Un uomo che non si trova d’accordo e a suo agio con la posizione aggressiva tipicamente maschile non è un vero uomo nel sistema patriarcale, ma una “femminuccia” e qualcuno da escludere e denigrare, un po’ per paura e un po’ per mancanza di rispetto. Ciò porta molti uomini a ritrovarsi ingabbiati in un ruolo rude e aggressivo che loro non appartiene, incatenati al proprio lato maschile ed impossibilitati a raggiungere le proprie componenti femminili, che in quanto represse spesso portano a dure sfide psicologiche e sociali da affrontare.

L’uomo in questo senso si ritrova ad essere non solo carnefice del sesso opposto, ma anche vittima della mentalità che invece dovrebbe giocare a proprio favore, incastrato in un ruolo di potere che gli conferisce numerosi vantaggi ma che lo rende povero e represso, costretto da vincoli sociali a rinchiudere la propria sensibilità e i propri lati femminili.

Un uomo non deve piangere, non si deve commuovere, ma per virtù si può fare un’eccezione eh, anche i più grandi barbari piangono di commozione virtuosa.
L’uomo poi deve farsi rispettare dalla propria donna, non sia mai che sia la donna a decidere qualcosa nella coppia. Che fai, ti lasci mettere i piedi in testa da una che una volta al mese perde sangue?
E poi che fai, non la commenti quella che è passata prima, massì quella con la gonna, cosa sei, frocio?
Un vero uomo, di quelli veri, poi non chiede mica aiuto, i problemi te li devi risolvere da solo, cosa sei, un debole?

Potremmo parlare in questo caso del cosiddetto machismo, dalla parola spagnola macho, che descrive una ridicola ed eccessiva manifestazione di virilità, diretta a esprimere la convinzione dell’inferiorità della donna, come a rappresentare un tentativo grottesco di mantenersi in linea con le pressioni sociali.

Manifestazione femminista a Roma durante il primo giugno del 1976.

Del machismo ad oggi se ne parla ancora troppo poco, ma ben comprensibilmente.
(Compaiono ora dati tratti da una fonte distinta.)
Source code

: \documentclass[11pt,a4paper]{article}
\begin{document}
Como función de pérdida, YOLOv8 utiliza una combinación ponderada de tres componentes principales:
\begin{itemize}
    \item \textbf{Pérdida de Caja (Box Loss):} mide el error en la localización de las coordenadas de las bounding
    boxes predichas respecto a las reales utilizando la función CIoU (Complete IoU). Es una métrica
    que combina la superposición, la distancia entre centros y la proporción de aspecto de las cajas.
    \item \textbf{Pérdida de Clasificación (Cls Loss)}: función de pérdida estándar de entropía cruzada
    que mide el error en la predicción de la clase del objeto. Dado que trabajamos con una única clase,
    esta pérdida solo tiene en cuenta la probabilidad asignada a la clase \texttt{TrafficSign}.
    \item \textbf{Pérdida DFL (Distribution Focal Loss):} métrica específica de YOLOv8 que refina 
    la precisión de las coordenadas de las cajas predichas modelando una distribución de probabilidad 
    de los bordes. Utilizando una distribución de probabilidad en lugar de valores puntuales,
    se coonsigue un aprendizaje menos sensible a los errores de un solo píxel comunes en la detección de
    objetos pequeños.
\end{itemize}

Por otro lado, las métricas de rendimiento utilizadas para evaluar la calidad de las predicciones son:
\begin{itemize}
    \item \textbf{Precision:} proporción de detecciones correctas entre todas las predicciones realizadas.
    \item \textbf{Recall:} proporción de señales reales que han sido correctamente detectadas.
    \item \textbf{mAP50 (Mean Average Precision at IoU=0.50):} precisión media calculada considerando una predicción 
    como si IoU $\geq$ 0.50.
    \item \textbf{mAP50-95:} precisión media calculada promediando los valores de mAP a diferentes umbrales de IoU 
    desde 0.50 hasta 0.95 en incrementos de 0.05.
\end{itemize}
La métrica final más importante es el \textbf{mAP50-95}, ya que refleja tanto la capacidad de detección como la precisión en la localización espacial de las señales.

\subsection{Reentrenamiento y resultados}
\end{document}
Infatti l’attenzione è stata ovviamente concentrata per molto tempo sulla questione femminile, a buon diritto, ma ora è arrivato il momento per gli uomini di abbandonare la propria torre di aggressività e ascoltare le ragioni del femminismo, prenderne le parti e fronteggiare se stessi in una battaglia che salverà entrambi i sessi dalle repressioni, maggiori o minori in cui si ritrovano.

Non bisogna dimenticare ad ogni modo come le caratteristiche dei due sessi siano sì per natura essenzialmente diverse. L’aggressività è tipicamente maschile, così come la sensibilità è tipicamente femminile. Qui non si sta cercando di limare ogni differenza ed appiattire i sessi su di uno stesso livello incolore, ma piuttosto è arrivato il momento di valorizzare ogni caratteristica costruttiva di tutti i vari gender possibili, evitando la categorizzazione per luoghi comuni che tanto grava sopra la nostra testa. Insomma, non dimentichiamoci delle tipiche qualità che ogni sesso può apportare alla società, ma se esse si presentano sotto diverse sfumature, o non si presentano affatto, il problema dove sta?

In questa società i problemi da risolvere rispetto al patriarcato sono ancora molti, e il femminismo sembra, nonostante i diversi atteggiamenti discutibili, aver ottenuto buoni risultati verso la parità dei sessi, ma forse ora è il caso che gli uomini si accorgano che questa forzatura virile entro la propria categoria di macho non sta facendo altro che creare ulteriori problemi, reprimendo tutto quel femminile della propria personalità di cui non abbiamo che da trarre vantaggi per noi stessi. Ben venga l’uomo duro, ma ben venga anche la “femminuccia”.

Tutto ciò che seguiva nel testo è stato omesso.